Brats with Onion-Pepper

 

1/2 C. water

1 small onion, thinly sliced

1 small red or green sweet pepper, cut into thin strips

1/4 tsp. black pepper

1/8 tsp. salt

2 tsp. butter or margarine

4 bratwurst buns, split and toasted

3 T. spicy brown mustard

 

In a large nonstick skillet cook bratwurst over medium heat about 5 minutes or until brown, turning frequently. Carefully add the water. Bring to boiling; reduce heat. Simmer, covered, for 15 to 20 minutes or until internal temperature registers 165 degree F on an instant-read meat thermometer. Drain on paper towels. Meanwhile, in a covered medium saucepan cook onion, sweet pepper, black pepper, and salt in hot butter for 3 minutes. Stir onion mixture. Cook, covered, for 3 to 4 minutes more or until onion is golden. Spread cut sides of toasted buns with the mustard. Serve bratwurst in buns topped with onion mixture. Grill Method: Prepare as above, except arrange medium-hot coals around a drip pan in a covered grill. Test for medium heat above the pan. Place bratwurst on grill over the pan. Cover and grill for 20 to 25 minutes or until internal temperature registers 165 degree F on an instant-read meat thermometer, turning bratwurst once halfway through grilling. Cook onion mixture and serve as above.

Beef and Cabbage Wraps

Beef and Cabbage Wraps

 

8 8-inch flour tortillas

12 oz. lean ground beef

1/2 C. chopped onion (1 medium)

1 C. frozen whole kernel corn

1/2 to 2/3 C. bottled barbecue sauce

2 C. packaged shredded cabbage with carrot (coleslaw mix)

 

Wrap tortillas tightly in foil; place on baking sheet. Heat in 350 degrees F oven 10 minutes or until heated through. Meanwhile, in large skillet cook beef and onion until beef is brown and onion is tender. Drain. Stir in corn and 1/3 C. barbecue sauce. Cook and stir until heated through. To serve, spread one side of tortillas with some of the remaining barbecue sauce. Spoon about 1/2 C. filling on each tortilla. Add shredded cabbage mix.
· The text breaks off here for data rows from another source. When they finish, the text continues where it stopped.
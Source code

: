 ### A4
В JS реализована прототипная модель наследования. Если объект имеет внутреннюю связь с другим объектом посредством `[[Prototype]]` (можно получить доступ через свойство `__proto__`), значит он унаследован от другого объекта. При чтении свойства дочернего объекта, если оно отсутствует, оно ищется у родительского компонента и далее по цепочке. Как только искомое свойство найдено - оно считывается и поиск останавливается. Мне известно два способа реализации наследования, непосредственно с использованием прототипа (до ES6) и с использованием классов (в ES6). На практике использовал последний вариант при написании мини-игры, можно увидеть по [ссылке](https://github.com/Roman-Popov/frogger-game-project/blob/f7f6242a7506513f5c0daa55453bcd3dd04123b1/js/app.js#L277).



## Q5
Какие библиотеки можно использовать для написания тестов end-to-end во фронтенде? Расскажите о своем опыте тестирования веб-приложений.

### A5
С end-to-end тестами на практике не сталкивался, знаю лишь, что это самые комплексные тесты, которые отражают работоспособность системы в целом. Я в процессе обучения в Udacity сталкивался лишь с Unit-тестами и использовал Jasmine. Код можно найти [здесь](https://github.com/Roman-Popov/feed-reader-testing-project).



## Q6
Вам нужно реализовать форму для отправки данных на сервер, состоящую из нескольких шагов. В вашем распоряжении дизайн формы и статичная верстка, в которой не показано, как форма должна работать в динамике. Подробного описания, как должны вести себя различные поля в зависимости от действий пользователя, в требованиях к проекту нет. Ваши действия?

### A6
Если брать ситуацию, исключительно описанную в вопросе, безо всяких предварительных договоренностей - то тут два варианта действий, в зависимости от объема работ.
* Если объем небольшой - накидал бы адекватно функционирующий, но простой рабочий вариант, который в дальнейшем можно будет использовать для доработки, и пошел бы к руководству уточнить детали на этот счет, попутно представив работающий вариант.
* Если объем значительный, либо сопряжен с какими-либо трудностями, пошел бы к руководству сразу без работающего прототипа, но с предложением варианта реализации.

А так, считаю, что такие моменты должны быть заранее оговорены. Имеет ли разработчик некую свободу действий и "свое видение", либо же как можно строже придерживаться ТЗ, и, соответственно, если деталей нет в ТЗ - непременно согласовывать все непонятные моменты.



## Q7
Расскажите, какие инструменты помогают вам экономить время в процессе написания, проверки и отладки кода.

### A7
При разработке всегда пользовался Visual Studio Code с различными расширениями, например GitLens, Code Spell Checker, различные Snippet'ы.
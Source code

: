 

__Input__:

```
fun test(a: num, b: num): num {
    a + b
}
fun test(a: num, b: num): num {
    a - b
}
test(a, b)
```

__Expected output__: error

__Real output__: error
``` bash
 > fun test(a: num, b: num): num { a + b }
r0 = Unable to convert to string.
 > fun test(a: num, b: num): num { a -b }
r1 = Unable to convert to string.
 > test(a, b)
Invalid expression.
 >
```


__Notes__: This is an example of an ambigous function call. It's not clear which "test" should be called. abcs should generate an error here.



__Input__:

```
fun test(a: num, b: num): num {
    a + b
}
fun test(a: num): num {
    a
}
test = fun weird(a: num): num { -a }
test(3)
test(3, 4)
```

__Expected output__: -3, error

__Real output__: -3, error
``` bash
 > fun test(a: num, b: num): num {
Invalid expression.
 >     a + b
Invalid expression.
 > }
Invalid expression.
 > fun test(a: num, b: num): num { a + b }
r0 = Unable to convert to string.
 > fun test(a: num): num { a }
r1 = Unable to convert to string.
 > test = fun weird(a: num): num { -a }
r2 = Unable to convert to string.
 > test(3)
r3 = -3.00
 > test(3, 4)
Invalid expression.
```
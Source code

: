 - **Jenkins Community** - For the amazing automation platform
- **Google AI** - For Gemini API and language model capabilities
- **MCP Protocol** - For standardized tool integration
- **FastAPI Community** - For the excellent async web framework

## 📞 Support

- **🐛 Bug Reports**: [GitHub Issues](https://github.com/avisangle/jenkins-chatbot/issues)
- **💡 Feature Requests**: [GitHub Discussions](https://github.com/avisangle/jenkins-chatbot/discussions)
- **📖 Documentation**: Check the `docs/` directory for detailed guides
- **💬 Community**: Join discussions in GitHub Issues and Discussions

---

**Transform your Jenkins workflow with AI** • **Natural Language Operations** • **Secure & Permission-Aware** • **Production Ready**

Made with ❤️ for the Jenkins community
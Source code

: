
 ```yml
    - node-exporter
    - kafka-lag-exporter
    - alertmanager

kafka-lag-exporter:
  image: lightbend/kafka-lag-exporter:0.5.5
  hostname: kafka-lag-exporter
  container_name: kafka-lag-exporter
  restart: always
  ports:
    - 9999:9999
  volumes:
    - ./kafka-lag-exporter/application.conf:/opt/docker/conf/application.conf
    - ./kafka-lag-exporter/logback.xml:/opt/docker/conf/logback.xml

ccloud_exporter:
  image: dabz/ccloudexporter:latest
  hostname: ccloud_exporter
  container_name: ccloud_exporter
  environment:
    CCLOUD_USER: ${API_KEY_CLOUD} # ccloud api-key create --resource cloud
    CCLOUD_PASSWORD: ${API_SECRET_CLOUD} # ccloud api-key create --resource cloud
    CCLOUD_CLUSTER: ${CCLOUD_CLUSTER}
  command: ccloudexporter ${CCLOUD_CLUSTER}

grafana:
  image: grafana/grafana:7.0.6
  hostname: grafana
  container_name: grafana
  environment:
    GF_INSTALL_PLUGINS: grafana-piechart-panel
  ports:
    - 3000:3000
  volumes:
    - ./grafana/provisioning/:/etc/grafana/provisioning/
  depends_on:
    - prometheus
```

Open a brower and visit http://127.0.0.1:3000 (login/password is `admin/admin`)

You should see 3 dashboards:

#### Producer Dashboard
Roll to make wraps.

Blackened Beef Stir-Fry

Blackened Beef Stir-Fry

 

12 ounces boneless beef top sirloin steak or top round steak

2-1/4 tsp. blackened seasoning for beef

2/3 C. water

2 T. tomato paste

2 tsp. cornstarch

1/2 tsp. instant beef bouillon granules

1 T. cooking oil

1 16-ounce package frozen stir-fry vegetables (any combination)

3 C. hot cooked rice

 

If desired, partially freeze beef for easier slicing. Trim fat from beef. Thinly slice beef across the grain into thin bite-size strips. Sprinkle steak strips with 2 tsp. of the blackened seasoning; toss to coat well. For sauce, in a small bowl stir together the water, tomato paste, cornstarch, beef bouillon granules, and remaining 1/4 tsp. blackened seasoning; set aside. In a wok or large skillet heat oil over medium-high heat. Add stir-fry vegetables. Cook and stir for 2 to 3 minutes or until crisp-tender. Remove vegetables from wok. Add beef strips to hot wok. (Add more oil as necessary during cooking.) Cook and stir for 2 to 3 minutes or until desired doneness. Push meat from center of wok. Stir sauce. Add to center of wok. Cook and stir until thickened and bubbly. Return vegetables to wok. Stir together to coat all ingredients with sauce. Heat through. Serve over rice.